→ **What to produce**: In the data below, find each line that contains the word "IDENTITY" and copy it.

(Collected data entries)
----
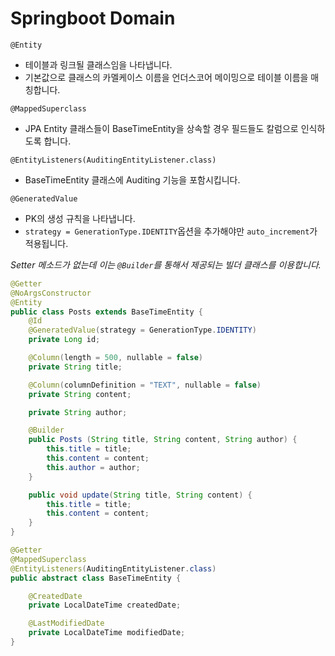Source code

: # Springboot Domain

`@Entity`
- 테이블과 링크될 클래스임을 나타냅니다.
- 기본값으로 클래스의 카멜케이스 이름을 언더스코어 메이밍으로 테이블 이름을 매칭합니다.

`@MappedSuperclass`
- JPA Entity 클래스들이 BaseTimeEntity을 상속할 경우 필드들도 칼럼으로 인식하도록 합니다.

`@EntityListeners(AuditingEntityListener.class)`
- BaseTimeEntity 클래스에 Auditing 기능을 포함시킵니다.

`@GeneratedValue`
- PK의 생성 규칙을 나타냅니다.
- `strategy = GenerationType.IDENTITY`옵션을 추가해야만 `auto_increment`가 적용됩니다.

*Setter 메소드가 없는데 이는 `@Builder`를 통해서 제공되는 빌더 클래스를 이용합니다.*

```java
@Getter
@NoArgsConstructor
@Entity
public class Posts extends BaseTimeEntity {
    @Id
    @GeneratedValue(strategy = GenerationType.IDENTITY)
    private Long id;

    @Column(length = 500, nullable = false)
    private String title;

    @Column(columnDefinition = "TEXT", nullable = false)
    private String content;

    private String author;

    @Builder
    public Posts (String title, String content, String author) {
        this.title = title;
        this.content = content;
        this.author = author;
    }

    public void update(String title, String content) {
        this.title = title;
        this.content = content;
    }
}
```
```java
@Getter
@MappedSuperclass
@EntityListeners(AuditingEntityListener.class)
public abstract class BaseTimeEntity {

    @CreatedDate
    private LocalDateTime createdDate;

    @LastModifiedDate
    private LocalDateTime modifiedDate;
}
```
----
→ **Solution for this task**:
- `strategy = GenerationType.IDENTITY`옵션을 추가해야만 `auto_increment`가 적용됩니다.
    @GeneratedValue(strategy = GenerationType.IDENTITY)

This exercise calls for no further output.